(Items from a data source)

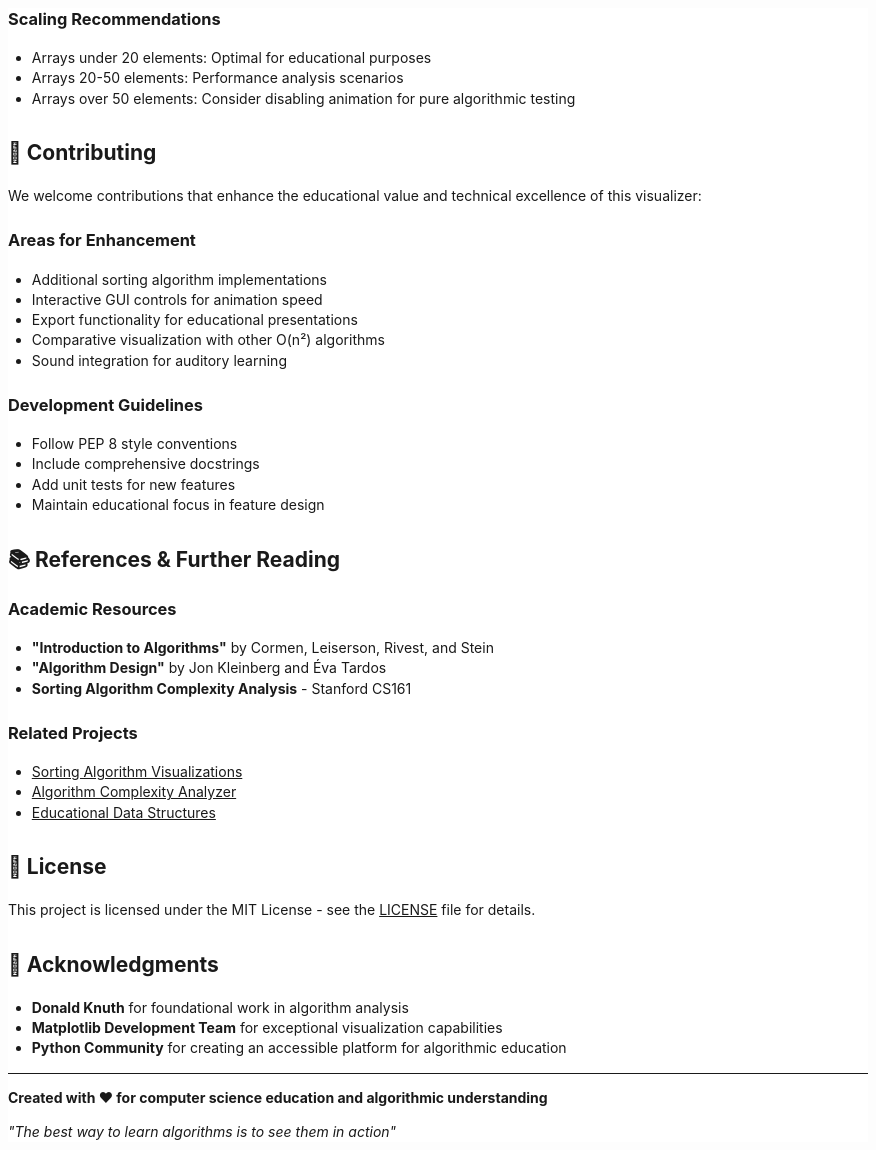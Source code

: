 ### Scaling Recommendations
- Arrays under 20 elements: Optimal for educational purposes
- Arrays 20-50 elements: Performance analysis scenarios  
- Arrays over 50 elements: Consider disabling animation for pure algorithmic testing

## 🤝 Contributing

We welcome contributions that enhance the educational value and technical excellence of this visualizer:

### Areas for Enhancement
- Additional sorting algorithm implementations
- Interactive GUI controls for animation speed
- Export functionality for educational presentations
- Comparative visualization with other O(n²) algorithms
- Sound integration for auditory learning

### Development Guidelines
- Follow PEP 8 style conventions
- Include comprehensive docstrings
- Add unit tests for new features
- Maintain educational focus in feature design

## 📚 References & Further Reading

### Academic Resources
- **"Introduction to Algorithms"** by Cormen, Leiserson, Rivest, and Stein
- **"Algorithm Design"** by Jon Kleinberg and Éva Tardos
- **Sorting Algorithm Complexity Analysis** - Stanford CS161

### Related Projects
- [Sorting Algorithm Visualizations](https://github.com/algorithms/sorting)
- [Algorithm Complexity Analyzer](https://github.com/complexity/analyzer)
- [Educational Data Structures](https://github.com/education/datastructures)

## 📄 License

This project is licensed under the MIT License - see the [LICENSE](LICENSE) file for details.

## 🙏 Acknowledgments

- **Donald Knuth** for foundational work in algorithm analysis
- **Matplotlib Development Team** for exceptional visualization capabilities
- **Python Community** for creating an accessible platform for algorithmic education

---

**Created with ❤️ for computer science education and algorithmic understanding**

*"The best way to learn algorithms is to see them in action"*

## Required action
Among the entries above, copy exactly only the lines starting with the one containing "- Additional sorting" and going through the one containing "## 📄 License", both ends included.

## Response
- Additional sorting algorithm implementations
- Interactive GUI controls for animation speed
- Export functionality for educational presentations
- Comparative visualization with other O(n²) algorithms
- Sound integration for auditory learning

### Development Guidelines
- Follow PEP 8 style conventions
- Include comprehensive docstrings
- Add unit tests for new features
- Maintain educational focus in feature design

## 📚 References & Further Reading

### Academic Resources
- **"Introduction to Algorithms"** by Cormen, Leiserson, Rivest, and Stein
- **"Algorithm Design"** by Jon Kleinberg and Éva Tardos
- **Sorting Algorithm Complexity Analysis** - Stanford CS161

### Related Projects
- [Sorting Algorithm Visualizations](https://github.com/algorithms/sorting)
- [Algorithm Complexity Analyzer](https://github.com/complexity/analyzer)
- [Educational Data Structures](https://github.com/education/datastructures)

## 📄 License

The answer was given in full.